Most people know what beeswax is, but have you ever thought about what’s in it?
Beeswax is, ultimately, made from nectar. The nectar is gathered by honey bees – hundreds of thousands of honey bees – from a wide range of flowers and trees throughout the year, including bluebells and pussy willow in the Spring, honeysuckle, chives and sunflowers in the summer and lavender and ivy in the Autumn. (Btw – if you’re interested in attracting bees into your garden or window-box, here is a great list of ‘bee-friendly’ flowers, bulbs, trees and shrubs from the British Beekeepers Association.)

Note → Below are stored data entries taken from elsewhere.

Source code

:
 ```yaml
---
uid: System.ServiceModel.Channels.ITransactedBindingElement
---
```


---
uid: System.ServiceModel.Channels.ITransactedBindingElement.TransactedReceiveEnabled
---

The actual composition of beeswax is quite complex. It consists mainly of naturally occurring (obvs!) esters of fatty acids (a key component of many of the oils we eat such as olive oil and sunflower oil) as well as over 200 other minor components. New beeswax is light yellow in colour, mainly due to the presence of pollen, but over time it darkens to a golden yellow
It’s amazing how much work goes into producing just a small amount of beeswax:
- To make a jar of honey (1lb or 454g) the bees need to gather nectar from around 2 million flowers – flying about 55,000 miles (more than twice around the world)
- The bees convert this honey into wax – it takes about 800g of honey to produce 100g wax.
- The bees make the wax as tiny wax scales (each about the size of a pin head). 1g of wax contains around 1,000 of these scales.
- Therefore, each tin of Neve’s Bees Lipbalm has been made from approximately 2,000 wax scales created from 16g of honey gathered from around 70,000 Oxfordshire blossoms!